I am back in 3rd grade after 20 years away - and will use the sundae idea, arrays, fact families, and SuperSpeed Math for timed tests because the kids compete against their own records. We will start w/ an introduction and 0s, 1, 2s, 5, 10s, 11s, (just like the order posted above) - BUT I will not wait for this chapter. We are reviewing addition w/ regrouping and after the next chapter, subtraction w/ regrouping, I will introduce multiplication and then allow them to practice/test while we cover time, money, geometry, etc. I don't think I can afford to wait until it comes up in our book - you all are right, they need much practice. SuperSpeed Math (Whole Brain Teaching w/ Chris Biffle) timed tests only take 5 minutes - and that give each partner 2 opportunities to test orally using a 60-second test...best of all - no timed tests for me to drag home to grade! (I will probably pop in a surprise paper/pencil timed test at intervals.) Deena - I have done the bb thing in the past, and didn't allow them to move on until they passed the previous number, but I am hoping SSM will help alleviate that. It is not quite as public, but for some kids, especially those who don't work as fast as others, it might be more motivating. They set goals and record how far they get, celebrate when they reach a goal, set new goals, etc.

Thanks for the info. tgim! Where can I find more information about SuperSpeed Math? Thanks for your help!

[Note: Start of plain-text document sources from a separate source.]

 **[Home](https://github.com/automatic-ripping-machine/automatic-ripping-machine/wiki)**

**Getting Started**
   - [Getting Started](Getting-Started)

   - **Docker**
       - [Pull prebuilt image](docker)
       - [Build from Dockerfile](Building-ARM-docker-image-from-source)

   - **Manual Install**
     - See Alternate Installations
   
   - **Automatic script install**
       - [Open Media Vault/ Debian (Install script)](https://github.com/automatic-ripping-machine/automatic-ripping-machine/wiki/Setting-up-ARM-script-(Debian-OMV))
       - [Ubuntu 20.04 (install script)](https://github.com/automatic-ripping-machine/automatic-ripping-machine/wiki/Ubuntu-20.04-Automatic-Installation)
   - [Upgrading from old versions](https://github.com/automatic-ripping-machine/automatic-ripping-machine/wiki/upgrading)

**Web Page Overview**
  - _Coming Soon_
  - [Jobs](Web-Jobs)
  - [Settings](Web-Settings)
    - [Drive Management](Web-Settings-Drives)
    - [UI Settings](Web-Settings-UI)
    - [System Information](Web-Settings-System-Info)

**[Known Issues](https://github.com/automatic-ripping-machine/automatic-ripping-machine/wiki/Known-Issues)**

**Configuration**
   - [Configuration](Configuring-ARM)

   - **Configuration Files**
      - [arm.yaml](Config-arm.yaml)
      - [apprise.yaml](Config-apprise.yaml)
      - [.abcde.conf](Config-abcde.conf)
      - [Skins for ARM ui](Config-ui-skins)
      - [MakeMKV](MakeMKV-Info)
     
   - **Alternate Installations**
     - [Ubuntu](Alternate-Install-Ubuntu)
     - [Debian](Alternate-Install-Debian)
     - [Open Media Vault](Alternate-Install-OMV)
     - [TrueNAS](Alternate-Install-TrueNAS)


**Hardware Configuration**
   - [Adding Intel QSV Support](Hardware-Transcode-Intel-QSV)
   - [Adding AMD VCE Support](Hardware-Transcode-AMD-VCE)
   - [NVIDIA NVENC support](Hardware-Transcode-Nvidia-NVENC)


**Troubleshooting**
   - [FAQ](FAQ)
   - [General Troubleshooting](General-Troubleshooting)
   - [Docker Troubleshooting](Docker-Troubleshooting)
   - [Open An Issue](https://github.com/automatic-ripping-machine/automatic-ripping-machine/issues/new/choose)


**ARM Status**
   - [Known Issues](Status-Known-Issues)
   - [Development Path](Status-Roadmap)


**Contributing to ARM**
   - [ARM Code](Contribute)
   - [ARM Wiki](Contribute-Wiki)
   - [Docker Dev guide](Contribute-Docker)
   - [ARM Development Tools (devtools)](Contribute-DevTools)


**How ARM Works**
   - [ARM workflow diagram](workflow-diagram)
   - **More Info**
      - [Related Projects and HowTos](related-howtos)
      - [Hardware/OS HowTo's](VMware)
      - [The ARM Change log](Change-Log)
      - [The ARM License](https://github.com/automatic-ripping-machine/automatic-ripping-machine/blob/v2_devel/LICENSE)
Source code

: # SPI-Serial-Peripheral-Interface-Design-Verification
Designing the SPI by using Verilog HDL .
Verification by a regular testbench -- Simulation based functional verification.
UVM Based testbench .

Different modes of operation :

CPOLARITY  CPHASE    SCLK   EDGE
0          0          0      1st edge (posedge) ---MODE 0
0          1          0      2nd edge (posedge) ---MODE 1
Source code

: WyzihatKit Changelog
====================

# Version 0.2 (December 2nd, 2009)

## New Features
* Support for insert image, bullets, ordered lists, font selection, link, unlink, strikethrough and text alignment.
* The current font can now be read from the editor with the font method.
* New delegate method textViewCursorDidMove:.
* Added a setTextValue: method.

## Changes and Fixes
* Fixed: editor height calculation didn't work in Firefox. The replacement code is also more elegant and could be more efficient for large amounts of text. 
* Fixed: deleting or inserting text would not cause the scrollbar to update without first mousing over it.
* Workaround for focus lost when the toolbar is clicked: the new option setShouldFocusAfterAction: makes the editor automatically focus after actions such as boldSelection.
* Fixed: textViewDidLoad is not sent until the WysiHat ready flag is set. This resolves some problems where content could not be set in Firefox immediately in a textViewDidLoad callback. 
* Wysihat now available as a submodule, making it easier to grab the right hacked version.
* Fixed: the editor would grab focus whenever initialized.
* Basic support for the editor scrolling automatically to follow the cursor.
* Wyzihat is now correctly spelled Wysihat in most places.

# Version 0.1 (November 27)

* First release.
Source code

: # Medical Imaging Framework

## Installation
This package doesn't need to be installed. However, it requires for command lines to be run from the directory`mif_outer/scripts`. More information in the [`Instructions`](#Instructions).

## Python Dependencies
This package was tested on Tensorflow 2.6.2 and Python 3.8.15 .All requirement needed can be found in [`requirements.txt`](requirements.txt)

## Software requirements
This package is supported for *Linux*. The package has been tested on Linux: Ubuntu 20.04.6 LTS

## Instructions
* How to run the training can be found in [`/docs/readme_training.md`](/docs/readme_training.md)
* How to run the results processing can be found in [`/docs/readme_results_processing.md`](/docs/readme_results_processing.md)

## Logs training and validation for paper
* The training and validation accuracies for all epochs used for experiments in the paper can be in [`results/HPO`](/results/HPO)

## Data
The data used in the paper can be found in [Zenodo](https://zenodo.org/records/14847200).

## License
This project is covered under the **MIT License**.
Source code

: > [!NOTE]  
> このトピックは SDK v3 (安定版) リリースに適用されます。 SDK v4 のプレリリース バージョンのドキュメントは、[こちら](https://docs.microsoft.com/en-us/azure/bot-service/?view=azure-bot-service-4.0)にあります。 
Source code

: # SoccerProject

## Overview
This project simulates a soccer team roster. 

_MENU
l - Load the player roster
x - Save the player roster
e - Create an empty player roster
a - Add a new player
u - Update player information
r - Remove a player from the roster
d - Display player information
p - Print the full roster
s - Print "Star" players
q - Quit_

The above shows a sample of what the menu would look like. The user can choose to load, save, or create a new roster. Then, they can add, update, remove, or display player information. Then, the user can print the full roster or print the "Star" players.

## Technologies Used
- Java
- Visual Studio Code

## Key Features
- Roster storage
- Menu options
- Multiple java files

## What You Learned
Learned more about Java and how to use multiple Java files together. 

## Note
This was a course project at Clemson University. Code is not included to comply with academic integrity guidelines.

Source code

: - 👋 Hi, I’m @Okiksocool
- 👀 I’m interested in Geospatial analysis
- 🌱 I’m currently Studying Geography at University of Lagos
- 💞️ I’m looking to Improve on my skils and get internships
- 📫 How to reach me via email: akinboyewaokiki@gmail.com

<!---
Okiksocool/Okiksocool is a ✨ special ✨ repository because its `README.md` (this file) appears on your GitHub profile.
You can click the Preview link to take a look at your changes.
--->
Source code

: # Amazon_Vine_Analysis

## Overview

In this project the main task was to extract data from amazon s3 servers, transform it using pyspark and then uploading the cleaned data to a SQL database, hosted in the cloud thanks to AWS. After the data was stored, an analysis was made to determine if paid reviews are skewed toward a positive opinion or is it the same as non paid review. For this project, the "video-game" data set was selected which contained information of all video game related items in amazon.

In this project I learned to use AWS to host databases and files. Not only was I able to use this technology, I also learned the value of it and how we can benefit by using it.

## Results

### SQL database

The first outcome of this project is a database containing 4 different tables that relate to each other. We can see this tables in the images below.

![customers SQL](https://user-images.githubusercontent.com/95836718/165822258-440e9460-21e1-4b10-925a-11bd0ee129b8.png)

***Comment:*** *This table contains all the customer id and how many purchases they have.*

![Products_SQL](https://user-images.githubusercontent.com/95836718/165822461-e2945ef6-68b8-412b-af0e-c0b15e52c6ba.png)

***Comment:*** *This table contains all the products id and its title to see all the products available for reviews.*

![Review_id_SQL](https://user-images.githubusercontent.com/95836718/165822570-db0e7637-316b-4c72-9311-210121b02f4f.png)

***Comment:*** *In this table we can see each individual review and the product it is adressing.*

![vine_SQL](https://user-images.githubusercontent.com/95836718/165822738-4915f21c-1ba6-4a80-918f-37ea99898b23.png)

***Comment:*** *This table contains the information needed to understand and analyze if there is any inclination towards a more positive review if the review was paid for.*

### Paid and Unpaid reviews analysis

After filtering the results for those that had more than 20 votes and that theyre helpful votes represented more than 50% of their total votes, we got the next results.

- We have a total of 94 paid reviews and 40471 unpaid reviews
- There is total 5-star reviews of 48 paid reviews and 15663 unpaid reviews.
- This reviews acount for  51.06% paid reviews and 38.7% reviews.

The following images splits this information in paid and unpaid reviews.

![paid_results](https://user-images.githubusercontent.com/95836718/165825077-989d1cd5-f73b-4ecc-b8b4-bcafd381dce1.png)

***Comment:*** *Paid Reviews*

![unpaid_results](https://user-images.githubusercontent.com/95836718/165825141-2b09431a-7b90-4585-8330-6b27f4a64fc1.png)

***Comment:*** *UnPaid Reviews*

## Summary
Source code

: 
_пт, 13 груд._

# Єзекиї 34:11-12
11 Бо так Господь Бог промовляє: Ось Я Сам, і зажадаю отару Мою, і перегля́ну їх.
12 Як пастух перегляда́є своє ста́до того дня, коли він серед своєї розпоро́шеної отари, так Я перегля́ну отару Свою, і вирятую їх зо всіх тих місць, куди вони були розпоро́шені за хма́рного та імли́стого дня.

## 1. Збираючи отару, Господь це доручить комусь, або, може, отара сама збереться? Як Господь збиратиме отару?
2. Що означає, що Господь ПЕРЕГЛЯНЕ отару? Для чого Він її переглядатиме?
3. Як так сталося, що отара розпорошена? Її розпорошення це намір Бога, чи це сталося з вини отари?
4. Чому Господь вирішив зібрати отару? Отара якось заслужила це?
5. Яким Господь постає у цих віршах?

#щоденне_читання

Superspeed math multiplication has a drawback I didn't realize- it is all mixed together. Not separated by numbers which would be nice for learning each set of times tables. I want to start doing SSM addition and subtraction in about another 2 weeks (I have to actually print and laminated the things!). I think my principal might have a heart attack if she saw me laminating. She always comments on how expensive lamination is.

My students haven't had any exposure to multiplication except for "tricks" that parents have taught them. They can mathematically figure it out but they conceptually have no clue what 5 x 5 really means! Frustrating. I use Saxon Math and we don't introduce it for another 4 weeks or so (at minimum).